Group sanctioning is an aggressive and deliberately manipulative way of solving social problems, and it became a potent tool in the hands of modern humans…As a result, within groups social predators were punitively reformed or eliminated while, more generally, negatively-oriented social selection became a powerful force in the biological evolution of human cooperation…I have proposed that starting about a quarter of a million years ago there may well have been a dramatic increase in the rate of evolution of our moral capacity to internalize rules and judge ourselves by them to see what we can get away with as we try to build useful social reputations. (2014: 176). 

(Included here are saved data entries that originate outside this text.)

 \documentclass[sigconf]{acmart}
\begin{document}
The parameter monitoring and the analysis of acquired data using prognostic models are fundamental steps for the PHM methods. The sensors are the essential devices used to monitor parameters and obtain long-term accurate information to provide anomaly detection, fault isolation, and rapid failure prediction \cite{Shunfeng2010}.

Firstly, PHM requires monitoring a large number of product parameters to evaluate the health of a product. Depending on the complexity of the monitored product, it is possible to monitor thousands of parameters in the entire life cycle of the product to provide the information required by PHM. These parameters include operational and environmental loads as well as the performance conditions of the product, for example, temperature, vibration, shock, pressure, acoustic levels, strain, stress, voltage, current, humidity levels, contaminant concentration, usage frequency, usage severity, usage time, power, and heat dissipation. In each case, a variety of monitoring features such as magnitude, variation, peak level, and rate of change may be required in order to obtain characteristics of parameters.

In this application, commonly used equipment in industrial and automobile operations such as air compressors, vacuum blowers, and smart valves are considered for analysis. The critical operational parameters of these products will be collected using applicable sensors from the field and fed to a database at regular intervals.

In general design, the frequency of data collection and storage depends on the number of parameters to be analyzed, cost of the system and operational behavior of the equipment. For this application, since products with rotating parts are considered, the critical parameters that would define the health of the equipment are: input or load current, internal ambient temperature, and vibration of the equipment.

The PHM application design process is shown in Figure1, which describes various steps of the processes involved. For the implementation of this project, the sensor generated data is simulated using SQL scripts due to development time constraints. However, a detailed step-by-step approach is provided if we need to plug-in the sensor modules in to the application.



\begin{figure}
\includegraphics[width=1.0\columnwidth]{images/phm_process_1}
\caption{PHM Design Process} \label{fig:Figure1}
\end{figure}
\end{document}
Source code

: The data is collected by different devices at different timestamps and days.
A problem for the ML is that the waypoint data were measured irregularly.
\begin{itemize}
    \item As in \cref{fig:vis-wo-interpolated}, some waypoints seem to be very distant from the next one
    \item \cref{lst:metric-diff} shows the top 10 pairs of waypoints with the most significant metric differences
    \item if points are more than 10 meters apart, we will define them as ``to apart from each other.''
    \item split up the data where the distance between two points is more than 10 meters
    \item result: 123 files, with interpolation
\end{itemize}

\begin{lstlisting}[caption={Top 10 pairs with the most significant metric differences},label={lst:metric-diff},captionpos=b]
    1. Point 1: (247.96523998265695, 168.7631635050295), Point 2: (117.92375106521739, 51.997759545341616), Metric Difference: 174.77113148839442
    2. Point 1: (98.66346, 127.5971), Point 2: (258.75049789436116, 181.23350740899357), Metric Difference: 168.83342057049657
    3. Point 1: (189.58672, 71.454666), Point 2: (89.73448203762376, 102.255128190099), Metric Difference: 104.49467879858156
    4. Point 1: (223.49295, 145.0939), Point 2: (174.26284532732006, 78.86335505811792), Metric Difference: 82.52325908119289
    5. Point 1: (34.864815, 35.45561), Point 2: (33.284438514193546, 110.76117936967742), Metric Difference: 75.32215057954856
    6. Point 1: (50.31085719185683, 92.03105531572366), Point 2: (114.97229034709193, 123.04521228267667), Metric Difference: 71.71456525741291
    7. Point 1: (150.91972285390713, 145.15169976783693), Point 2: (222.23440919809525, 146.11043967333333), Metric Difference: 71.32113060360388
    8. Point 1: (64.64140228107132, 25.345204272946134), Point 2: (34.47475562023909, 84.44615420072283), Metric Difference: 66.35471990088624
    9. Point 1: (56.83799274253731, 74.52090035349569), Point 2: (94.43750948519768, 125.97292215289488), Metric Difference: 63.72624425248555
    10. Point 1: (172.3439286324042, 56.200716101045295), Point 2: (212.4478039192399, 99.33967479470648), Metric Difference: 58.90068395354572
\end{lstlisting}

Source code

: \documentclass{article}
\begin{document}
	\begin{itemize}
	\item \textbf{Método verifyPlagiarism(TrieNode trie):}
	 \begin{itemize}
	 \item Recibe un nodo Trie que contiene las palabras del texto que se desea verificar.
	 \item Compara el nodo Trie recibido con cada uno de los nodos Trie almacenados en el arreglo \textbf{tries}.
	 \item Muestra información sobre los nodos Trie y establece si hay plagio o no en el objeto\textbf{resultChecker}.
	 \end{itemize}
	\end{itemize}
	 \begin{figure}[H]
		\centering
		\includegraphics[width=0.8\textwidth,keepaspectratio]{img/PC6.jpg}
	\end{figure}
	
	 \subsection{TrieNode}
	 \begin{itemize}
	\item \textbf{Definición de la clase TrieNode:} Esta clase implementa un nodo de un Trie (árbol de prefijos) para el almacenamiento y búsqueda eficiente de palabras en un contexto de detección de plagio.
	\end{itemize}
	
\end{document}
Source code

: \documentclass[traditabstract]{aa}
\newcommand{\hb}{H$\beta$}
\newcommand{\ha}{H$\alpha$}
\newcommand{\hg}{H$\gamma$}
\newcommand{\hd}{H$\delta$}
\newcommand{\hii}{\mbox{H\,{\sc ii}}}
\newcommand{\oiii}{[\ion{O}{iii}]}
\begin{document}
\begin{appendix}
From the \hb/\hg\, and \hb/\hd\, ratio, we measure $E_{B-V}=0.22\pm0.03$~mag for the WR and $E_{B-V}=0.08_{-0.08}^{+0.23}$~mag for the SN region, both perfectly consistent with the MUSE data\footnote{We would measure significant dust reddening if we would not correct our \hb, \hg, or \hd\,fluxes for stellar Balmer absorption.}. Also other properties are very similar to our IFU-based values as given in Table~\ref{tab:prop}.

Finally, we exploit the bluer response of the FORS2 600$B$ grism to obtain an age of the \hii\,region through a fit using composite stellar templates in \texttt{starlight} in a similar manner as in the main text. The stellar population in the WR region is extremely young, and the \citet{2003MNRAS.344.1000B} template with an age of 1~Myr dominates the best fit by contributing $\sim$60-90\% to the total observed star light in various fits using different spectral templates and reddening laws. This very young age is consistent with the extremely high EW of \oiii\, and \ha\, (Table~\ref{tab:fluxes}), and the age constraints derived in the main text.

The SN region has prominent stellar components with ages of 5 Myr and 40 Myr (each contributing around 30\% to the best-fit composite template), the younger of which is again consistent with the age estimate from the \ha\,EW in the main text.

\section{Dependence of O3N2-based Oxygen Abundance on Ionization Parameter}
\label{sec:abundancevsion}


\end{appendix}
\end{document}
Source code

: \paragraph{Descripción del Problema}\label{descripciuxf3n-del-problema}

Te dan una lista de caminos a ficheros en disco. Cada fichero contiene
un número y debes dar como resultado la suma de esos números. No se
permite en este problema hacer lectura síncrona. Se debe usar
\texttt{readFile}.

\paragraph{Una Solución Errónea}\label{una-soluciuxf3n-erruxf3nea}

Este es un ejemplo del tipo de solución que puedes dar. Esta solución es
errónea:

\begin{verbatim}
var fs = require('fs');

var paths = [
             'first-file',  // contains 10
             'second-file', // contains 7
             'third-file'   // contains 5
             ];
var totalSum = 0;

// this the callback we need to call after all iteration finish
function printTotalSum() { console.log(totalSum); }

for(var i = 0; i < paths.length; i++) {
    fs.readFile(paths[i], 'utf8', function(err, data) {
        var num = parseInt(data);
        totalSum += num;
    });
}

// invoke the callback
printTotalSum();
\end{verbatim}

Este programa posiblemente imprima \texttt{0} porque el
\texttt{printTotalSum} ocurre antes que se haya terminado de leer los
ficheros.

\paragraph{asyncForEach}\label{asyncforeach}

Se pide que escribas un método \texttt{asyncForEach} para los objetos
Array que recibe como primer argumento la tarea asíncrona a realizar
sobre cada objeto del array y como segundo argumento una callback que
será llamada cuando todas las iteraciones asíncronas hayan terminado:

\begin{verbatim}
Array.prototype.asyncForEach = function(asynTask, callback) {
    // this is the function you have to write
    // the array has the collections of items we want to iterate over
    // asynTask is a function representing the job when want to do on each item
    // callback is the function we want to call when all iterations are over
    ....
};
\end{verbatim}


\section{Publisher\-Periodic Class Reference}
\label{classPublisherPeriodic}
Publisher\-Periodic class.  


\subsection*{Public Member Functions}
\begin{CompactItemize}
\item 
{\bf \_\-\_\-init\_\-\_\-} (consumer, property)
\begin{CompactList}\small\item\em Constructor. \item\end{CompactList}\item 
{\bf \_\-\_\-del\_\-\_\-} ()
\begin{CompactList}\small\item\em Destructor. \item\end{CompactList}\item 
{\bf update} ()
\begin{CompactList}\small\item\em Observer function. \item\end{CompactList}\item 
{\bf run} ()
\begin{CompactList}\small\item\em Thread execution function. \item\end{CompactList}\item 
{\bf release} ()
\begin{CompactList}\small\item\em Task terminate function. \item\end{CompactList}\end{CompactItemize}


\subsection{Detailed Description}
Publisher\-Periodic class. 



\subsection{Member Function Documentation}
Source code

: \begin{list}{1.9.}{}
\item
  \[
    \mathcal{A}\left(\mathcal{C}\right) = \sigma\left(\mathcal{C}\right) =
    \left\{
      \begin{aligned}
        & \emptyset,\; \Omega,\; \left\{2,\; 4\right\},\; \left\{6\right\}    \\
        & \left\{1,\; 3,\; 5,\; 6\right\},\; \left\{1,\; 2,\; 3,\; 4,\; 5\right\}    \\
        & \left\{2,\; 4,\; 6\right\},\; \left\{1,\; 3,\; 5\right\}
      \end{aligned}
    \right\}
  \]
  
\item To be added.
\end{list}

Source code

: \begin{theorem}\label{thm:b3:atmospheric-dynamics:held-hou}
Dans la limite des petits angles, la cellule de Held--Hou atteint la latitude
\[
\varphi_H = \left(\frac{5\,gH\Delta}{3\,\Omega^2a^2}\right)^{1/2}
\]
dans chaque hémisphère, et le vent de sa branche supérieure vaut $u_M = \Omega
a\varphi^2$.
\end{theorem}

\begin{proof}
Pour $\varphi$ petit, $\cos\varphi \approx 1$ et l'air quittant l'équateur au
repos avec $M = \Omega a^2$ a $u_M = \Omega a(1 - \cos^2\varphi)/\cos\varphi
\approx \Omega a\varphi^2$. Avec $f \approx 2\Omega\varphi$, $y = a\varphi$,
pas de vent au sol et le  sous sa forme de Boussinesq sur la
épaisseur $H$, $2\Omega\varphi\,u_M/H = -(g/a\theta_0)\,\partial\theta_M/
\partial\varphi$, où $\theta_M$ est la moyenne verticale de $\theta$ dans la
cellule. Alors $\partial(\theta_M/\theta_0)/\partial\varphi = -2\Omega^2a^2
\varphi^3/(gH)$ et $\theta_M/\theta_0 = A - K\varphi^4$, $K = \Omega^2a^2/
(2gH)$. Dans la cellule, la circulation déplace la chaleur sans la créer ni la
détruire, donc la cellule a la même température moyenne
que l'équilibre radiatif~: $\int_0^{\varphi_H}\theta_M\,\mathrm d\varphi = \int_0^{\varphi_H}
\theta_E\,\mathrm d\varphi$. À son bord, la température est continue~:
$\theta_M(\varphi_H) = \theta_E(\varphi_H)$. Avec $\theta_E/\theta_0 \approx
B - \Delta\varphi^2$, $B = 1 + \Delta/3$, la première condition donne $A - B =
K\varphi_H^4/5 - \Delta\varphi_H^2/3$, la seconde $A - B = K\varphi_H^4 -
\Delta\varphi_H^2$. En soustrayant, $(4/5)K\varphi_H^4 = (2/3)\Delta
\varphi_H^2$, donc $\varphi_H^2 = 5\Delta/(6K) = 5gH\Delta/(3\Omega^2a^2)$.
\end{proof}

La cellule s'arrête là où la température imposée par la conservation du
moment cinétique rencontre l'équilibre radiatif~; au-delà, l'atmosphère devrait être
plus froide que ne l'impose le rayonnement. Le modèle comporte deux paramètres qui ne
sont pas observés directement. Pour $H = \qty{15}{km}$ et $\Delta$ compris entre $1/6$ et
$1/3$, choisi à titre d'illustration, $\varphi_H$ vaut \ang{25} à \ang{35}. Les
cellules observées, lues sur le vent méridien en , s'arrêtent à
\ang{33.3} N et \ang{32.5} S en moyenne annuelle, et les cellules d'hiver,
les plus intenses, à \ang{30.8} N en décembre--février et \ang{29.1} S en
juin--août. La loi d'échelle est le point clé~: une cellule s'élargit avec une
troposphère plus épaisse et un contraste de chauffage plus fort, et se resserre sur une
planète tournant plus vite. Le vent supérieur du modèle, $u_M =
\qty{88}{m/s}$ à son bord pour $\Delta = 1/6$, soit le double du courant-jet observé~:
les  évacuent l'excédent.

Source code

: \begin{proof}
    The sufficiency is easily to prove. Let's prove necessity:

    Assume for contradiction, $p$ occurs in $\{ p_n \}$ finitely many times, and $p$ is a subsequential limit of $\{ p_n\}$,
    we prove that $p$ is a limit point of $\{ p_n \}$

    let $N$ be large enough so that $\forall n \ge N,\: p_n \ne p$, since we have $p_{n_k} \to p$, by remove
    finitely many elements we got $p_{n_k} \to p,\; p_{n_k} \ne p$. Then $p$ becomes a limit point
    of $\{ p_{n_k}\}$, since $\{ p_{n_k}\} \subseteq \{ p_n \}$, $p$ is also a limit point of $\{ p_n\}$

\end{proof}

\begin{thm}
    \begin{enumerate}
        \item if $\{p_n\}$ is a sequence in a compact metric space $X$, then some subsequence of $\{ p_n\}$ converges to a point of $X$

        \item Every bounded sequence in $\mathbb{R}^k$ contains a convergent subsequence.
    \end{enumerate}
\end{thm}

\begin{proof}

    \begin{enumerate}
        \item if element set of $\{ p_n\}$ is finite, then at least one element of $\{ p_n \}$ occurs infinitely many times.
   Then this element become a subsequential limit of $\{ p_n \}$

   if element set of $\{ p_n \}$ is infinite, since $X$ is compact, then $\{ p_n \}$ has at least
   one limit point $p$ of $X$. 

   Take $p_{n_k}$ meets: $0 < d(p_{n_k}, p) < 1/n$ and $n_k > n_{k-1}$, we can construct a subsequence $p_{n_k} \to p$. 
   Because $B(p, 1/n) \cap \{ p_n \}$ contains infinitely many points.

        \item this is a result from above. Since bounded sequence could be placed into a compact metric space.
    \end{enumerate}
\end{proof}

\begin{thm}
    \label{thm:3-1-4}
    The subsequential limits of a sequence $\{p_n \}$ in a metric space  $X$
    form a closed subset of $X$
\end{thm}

Nothing in Boehm’s hypothesis rules out Blanchard’s contention that some form of autonomy is present “all the way down.” But the modern conception of autonomy (schmautonomy), at least from Boehm’s perspective, was a relatively recent product of punitive social selection.  We can indulge in philosophical fantasy for a moment to appreciate that our history did not have to take that path.  We can imagine environments where resources were abundant or that humans were divinely endowed with bottomless altruism.  Under these circumstances, punitive social selection would be negligible and autonomy, to the extent that it would even be recognizable, would assume a quite different character.